## Data for this exercise
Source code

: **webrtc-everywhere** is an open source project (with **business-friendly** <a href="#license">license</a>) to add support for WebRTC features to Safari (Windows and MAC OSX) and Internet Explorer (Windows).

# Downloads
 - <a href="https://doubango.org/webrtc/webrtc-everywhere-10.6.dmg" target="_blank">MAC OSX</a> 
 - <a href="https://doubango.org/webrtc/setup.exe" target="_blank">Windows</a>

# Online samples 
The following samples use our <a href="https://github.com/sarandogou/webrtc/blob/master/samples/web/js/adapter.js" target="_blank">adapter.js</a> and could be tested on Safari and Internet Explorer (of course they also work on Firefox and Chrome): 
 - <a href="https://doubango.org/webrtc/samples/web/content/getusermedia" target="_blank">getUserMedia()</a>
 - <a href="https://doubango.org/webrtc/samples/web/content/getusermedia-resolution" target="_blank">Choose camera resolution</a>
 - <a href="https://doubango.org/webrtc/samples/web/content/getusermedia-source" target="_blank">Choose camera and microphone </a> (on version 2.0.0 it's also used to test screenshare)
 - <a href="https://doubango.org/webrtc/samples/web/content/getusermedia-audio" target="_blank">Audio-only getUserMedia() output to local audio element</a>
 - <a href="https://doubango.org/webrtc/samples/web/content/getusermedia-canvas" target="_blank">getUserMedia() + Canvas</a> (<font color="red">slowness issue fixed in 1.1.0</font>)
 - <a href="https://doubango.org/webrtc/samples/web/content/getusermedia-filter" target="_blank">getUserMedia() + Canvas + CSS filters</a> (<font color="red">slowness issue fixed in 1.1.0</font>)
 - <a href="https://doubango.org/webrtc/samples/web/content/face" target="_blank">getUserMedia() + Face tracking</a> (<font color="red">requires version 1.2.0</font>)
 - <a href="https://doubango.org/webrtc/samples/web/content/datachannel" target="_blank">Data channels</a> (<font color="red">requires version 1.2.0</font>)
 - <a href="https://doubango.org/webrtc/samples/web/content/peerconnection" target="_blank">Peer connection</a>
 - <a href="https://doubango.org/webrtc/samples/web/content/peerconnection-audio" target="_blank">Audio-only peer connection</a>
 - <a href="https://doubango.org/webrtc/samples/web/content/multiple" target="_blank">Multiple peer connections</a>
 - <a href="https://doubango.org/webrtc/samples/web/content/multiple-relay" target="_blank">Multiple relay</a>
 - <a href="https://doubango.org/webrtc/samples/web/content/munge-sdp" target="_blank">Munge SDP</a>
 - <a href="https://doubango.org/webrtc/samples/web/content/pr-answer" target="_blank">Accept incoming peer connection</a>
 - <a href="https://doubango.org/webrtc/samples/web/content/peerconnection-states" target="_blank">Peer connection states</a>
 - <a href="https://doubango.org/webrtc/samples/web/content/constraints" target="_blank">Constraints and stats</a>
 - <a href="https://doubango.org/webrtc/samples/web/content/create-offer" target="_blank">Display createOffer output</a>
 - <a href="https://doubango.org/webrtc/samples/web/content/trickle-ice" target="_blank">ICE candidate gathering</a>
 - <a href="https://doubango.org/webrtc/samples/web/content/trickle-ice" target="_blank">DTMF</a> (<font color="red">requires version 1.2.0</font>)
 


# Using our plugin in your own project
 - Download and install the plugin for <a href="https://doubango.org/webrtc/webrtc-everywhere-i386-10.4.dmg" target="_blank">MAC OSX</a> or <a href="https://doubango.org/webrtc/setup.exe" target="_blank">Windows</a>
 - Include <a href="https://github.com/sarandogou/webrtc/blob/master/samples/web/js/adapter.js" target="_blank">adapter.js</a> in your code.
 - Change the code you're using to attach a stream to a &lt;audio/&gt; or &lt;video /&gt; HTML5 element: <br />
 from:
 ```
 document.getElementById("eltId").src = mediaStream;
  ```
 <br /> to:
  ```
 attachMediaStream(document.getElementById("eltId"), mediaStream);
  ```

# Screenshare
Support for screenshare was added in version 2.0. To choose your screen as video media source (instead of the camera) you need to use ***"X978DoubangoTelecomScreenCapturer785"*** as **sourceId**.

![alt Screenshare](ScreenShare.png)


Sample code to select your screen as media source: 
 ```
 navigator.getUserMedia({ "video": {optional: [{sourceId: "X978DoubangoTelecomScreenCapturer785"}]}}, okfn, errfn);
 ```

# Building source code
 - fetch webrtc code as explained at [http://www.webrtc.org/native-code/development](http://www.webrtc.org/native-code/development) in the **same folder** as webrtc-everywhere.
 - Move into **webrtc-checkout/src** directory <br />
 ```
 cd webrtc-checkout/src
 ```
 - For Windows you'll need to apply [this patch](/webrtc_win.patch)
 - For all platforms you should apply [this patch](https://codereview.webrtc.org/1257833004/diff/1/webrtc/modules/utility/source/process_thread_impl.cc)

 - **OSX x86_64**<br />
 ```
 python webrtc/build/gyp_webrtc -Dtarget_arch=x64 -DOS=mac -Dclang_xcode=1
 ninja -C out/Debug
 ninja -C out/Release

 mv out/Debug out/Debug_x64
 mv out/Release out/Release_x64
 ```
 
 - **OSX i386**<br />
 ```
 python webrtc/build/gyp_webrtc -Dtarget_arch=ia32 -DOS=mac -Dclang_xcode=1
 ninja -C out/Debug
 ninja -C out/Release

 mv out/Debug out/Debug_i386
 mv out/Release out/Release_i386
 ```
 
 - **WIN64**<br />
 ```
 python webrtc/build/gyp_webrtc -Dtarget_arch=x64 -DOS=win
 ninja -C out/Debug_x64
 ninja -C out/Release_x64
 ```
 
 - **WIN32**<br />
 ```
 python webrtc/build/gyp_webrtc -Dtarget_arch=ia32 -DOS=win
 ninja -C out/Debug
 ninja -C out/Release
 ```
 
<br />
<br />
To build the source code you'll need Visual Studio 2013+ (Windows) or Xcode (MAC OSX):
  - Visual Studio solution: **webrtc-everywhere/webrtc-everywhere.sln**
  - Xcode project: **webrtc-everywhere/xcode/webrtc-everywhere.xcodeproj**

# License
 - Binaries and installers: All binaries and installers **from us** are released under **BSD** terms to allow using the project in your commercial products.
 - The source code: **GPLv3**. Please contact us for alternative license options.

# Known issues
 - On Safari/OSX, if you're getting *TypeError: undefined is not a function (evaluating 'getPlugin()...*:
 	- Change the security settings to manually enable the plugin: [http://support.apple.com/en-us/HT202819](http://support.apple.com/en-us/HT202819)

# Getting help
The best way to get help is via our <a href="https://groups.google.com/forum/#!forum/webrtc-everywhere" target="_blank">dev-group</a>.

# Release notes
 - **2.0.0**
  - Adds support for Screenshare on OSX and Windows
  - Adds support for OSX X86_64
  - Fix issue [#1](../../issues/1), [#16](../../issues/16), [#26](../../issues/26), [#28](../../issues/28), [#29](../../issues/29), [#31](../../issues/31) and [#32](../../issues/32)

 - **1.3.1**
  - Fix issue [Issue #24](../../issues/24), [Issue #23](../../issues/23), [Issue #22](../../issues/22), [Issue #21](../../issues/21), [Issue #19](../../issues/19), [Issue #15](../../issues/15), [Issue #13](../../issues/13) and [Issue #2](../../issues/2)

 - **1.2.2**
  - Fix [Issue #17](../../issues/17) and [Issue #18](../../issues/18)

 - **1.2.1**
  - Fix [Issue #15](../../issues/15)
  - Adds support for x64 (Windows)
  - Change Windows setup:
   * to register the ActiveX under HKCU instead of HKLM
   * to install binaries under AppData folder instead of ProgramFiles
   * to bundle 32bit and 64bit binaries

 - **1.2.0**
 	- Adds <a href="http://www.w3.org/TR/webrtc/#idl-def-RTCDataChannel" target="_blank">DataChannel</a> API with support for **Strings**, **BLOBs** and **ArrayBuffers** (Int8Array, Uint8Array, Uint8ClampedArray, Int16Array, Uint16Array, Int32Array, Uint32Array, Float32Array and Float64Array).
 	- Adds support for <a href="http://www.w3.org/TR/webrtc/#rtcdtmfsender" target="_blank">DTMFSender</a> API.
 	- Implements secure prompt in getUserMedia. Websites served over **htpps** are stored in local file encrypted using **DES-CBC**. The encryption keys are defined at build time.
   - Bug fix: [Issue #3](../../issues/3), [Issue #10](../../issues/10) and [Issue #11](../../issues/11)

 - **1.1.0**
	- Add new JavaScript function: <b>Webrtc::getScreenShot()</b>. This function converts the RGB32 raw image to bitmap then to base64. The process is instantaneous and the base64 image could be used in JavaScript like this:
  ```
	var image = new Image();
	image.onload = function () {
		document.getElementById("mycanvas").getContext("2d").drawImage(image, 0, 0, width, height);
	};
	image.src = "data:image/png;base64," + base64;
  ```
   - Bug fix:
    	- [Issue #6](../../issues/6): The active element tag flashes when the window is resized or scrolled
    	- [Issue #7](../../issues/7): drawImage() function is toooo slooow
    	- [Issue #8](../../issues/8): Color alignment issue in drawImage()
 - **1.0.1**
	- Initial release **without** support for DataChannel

## Directions for this task
Say how many lines in the records contain the string "output", and say nothing else.

## Reply
2